Instructions to follow: Each line from the first down to the one containing "NL: Tetris speel" should be returned exactly as it appears below.

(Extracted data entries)
----

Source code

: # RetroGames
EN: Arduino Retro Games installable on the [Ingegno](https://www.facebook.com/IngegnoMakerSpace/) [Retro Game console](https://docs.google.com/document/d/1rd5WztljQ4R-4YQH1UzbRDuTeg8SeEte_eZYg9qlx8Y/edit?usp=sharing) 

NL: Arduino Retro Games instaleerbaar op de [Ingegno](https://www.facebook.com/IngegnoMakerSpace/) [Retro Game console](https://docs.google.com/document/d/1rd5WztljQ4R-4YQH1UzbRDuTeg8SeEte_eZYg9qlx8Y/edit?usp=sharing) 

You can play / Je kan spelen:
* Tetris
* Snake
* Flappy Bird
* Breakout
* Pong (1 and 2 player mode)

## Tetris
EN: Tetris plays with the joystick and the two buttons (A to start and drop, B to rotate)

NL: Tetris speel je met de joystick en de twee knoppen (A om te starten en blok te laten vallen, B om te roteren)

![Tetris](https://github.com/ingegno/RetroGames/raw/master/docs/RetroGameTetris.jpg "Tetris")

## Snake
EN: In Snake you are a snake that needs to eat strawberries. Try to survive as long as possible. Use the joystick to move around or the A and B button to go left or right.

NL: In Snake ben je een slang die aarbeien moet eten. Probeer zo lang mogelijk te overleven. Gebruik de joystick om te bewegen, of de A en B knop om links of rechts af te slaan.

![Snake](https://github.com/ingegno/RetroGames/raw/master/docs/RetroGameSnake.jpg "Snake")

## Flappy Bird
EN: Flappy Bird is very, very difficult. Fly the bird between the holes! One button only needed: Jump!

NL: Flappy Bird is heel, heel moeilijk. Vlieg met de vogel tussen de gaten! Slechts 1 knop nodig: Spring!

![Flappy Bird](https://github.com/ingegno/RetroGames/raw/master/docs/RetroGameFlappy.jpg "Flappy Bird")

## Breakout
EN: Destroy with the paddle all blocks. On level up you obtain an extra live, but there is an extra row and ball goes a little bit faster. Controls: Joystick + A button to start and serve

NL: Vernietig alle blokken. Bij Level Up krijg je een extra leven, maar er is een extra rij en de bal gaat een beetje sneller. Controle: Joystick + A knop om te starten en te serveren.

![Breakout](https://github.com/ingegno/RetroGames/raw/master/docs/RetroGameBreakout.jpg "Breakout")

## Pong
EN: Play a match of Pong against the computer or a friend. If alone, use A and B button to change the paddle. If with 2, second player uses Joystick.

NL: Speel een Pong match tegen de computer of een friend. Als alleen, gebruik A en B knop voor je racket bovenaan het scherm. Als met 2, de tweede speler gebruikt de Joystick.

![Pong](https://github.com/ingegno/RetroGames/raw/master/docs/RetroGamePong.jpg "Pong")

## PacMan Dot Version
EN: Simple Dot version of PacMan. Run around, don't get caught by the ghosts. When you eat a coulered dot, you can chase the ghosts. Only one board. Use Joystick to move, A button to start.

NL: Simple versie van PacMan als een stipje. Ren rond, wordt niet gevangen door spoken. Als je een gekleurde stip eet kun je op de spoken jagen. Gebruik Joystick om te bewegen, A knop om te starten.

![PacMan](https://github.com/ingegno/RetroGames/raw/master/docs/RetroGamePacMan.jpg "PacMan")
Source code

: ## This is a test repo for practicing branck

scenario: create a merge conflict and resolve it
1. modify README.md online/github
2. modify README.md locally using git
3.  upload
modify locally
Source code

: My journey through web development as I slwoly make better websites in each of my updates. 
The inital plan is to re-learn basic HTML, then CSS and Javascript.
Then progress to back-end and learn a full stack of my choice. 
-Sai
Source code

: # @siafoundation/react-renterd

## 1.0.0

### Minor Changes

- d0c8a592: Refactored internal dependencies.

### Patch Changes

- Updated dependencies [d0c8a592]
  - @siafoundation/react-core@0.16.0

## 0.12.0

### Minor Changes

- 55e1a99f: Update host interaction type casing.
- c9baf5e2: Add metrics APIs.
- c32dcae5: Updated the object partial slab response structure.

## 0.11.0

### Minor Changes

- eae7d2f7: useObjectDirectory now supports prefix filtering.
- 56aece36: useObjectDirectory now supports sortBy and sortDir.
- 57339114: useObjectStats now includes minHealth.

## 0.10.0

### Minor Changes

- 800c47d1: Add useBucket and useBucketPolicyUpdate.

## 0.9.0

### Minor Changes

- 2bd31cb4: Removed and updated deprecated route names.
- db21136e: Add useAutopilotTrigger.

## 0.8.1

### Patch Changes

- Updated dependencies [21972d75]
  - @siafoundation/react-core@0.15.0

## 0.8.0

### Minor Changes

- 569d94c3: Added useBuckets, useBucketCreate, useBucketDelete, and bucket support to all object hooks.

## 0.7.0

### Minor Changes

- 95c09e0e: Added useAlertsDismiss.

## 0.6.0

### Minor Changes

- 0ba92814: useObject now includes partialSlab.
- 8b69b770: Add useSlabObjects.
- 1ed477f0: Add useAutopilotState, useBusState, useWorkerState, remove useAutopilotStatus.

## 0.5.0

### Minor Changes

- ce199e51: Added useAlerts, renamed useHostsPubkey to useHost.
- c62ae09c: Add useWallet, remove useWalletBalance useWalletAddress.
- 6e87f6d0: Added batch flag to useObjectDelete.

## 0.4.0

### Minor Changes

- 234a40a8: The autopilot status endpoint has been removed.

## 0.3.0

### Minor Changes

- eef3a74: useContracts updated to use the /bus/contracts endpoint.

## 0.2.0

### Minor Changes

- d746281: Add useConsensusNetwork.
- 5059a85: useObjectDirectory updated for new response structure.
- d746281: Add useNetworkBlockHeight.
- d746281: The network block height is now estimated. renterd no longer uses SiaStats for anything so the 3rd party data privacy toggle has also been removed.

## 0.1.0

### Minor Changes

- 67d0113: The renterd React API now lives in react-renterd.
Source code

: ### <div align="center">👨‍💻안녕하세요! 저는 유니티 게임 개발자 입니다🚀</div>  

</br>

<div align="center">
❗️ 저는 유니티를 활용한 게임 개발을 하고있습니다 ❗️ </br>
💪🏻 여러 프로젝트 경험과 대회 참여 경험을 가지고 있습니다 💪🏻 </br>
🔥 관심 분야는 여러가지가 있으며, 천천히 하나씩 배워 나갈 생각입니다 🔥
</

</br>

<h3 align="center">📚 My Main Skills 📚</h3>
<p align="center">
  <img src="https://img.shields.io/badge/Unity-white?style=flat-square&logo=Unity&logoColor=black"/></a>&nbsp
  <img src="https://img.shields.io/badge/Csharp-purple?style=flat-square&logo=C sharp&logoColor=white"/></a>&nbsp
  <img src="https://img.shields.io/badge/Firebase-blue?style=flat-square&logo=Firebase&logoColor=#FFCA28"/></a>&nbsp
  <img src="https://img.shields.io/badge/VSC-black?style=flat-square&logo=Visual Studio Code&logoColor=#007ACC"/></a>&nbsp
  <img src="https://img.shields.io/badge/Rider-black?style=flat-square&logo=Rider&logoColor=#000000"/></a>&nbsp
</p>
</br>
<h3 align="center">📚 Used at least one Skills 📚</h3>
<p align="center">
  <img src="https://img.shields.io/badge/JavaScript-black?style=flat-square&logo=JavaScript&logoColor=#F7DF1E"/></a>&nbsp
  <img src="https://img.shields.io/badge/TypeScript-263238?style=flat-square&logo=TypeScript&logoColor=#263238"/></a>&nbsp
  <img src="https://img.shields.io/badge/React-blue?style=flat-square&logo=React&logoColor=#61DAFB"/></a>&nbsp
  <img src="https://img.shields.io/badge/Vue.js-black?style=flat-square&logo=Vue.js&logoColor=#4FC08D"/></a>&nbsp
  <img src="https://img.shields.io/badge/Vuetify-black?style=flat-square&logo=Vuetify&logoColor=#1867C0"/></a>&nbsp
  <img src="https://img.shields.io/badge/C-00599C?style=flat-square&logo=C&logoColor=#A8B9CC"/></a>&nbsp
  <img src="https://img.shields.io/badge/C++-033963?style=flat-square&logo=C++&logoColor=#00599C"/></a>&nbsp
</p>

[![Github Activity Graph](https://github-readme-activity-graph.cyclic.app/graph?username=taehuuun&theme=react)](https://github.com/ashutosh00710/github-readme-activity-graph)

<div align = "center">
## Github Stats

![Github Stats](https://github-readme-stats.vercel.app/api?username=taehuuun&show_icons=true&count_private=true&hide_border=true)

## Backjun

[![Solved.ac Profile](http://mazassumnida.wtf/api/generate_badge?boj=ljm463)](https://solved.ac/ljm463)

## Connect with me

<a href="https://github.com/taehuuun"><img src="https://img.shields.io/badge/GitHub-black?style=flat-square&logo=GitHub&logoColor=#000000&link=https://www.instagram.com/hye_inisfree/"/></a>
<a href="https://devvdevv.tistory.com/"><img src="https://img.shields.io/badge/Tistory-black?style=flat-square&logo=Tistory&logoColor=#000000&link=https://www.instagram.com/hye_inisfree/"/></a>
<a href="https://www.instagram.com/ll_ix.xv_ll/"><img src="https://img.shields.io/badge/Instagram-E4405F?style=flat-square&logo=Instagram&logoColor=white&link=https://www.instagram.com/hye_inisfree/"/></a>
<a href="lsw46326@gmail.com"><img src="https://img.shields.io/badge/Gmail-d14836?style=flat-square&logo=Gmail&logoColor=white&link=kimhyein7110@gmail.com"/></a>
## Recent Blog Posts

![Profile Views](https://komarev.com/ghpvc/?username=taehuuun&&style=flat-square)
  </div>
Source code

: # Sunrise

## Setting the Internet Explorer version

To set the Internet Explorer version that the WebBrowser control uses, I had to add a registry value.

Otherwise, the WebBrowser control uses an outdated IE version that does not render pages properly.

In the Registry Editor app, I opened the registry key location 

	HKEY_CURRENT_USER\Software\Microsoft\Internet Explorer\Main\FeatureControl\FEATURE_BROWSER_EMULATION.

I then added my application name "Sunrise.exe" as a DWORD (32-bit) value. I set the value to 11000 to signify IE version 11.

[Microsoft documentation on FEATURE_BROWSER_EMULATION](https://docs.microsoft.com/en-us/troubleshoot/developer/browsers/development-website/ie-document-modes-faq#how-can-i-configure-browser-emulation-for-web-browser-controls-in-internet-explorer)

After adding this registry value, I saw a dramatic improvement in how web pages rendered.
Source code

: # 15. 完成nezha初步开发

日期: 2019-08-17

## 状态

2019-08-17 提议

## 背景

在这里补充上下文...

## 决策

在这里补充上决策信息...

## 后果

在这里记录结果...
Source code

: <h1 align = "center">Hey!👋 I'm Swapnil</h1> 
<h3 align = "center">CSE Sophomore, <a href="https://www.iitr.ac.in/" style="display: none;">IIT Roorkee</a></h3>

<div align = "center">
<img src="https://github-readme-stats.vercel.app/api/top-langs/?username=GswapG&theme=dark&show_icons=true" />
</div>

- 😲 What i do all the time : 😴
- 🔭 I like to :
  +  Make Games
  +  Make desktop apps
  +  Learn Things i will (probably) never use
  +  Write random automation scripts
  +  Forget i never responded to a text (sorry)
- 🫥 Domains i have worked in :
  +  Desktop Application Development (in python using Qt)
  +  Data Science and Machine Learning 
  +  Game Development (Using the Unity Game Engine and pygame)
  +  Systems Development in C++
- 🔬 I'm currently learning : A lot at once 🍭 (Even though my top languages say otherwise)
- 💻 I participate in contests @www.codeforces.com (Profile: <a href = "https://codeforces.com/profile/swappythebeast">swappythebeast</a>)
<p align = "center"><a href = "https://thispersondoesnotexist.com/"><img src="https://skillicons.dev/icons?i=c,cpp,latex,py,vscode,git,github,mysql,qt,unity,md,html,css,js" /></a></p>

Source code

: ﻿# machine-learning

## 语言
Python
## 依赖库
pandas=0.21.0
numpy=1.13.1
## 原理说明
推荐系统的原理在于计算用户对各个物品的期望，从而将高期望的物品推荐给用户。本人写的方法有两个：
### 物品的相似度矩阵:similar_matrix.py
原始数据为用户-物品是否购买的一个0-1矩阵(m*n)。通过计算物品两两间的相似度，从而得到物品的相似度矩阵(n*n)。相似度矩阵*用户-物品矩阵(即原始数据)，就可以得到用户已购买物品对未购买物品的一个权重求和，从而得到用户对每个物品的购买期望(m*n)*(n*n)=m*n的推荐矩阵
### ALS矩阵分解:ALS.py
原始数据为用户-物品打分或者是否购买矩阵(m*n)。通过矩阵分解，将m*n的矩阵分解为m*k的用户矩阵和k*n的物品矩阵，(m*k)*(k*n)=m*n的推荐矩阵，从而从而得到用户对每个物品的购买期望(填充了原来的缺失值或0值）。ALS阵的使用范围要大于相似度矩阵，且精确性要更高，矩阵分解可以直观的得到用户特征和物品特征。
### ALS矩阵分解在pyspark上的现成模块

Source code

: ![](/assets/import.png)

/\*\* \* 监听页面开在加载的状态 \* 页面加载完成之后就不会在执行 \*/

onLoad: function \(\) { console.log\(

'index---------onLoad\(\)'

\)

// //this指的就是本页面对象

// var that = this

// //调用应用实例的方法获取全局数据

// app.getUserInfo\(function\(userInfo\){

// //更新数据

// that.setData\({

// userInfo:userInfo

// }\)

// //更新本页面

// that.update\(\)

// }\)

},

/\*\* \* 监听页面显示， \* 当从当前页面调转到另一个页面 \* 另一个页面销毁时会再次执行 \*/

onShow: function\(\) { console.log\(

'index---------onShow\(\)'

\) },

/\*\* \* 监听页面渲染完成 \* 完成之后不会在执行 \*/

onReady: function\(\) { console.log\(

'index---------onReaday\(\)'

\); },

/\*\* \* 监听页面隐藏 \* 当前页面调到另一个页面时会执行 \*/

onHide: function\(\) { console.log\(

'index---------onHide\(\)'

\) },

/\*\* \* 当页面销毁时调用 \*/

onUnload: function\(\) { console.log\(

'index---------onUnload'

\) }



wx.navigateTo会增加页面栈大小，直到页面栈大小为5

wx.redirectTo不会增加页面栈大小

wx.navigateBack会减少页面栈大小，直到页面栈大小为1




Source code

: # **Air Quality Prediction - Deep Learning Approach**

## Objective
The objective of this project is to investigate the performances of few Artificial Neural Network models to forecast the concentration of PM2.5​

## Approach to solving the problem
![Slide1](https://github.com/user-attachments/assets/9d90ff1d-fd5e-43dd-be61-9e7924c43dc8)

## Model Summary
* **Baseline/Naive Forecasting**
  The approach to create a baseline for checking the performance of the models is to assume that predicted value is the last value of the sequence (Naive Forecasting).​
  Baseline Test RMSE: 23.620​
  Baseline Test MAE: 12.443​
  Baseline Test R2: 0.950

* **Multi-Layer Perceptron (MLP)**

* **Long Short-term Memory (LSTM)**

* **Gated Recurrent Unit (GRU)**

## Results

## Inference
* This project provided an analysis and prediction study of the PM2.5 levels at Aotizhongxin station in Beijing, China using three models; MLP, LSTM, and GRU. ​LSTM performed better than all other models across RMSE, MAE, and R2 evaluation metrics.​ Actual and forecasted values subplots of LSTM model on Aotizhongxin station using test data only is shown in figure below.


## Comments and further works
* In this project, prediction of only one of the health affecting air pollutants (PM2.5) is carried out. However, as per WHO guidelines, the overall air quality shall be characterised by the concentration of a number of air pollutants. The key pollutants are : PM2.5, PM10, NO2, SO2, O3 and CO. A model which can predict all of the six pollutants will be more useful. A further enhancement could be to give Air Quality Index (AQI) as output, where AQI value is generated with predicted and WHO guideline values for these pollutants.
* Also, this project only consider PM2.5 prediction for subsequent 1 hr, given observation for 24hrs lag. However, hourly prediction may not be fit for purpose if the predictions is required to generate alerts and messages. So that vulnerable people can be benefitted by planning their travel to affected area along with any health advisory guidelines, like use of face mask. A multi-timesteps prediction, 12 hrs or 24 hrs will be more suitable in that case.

----

Written answer:
Source code

: # RetroGames
EN: Arduino Retro Games installable on the [Ingegno](https://www.facebook.com/IngegnoMakerSpace/) [Retro Game console](https://docs.google.com/document/d/1rd5WztljQ4R-4YQH1UzbRDuTeg8SeEte_eZYg9qlx8Y/edit?usp=sharing) 

NL: Arduino Retro Games instaleerbaar op de [Ingegno](https://www.facebook.com/IngegnoMakerSpace/) [Retro Game console](https://docs.google.com/document/d/1rd5WztljQ4R-4YQH1UzbRDuTeg8SeEte_eZYg9qlx8Y/edit?usp=sharing) 

You can play / Je kan spelen:
* Tetris
* Snake
* Flappy Bird
* Breakout
* Pong (1 and 2 player mode)

## Tetris
EN: Tetris plays with the joystick and the two buttons (A to start and drop, B to rotate)

NL: Tetris speel je met de joystick en de twee knoppen (A om te starten en blok te laten vallen, B om te roteren)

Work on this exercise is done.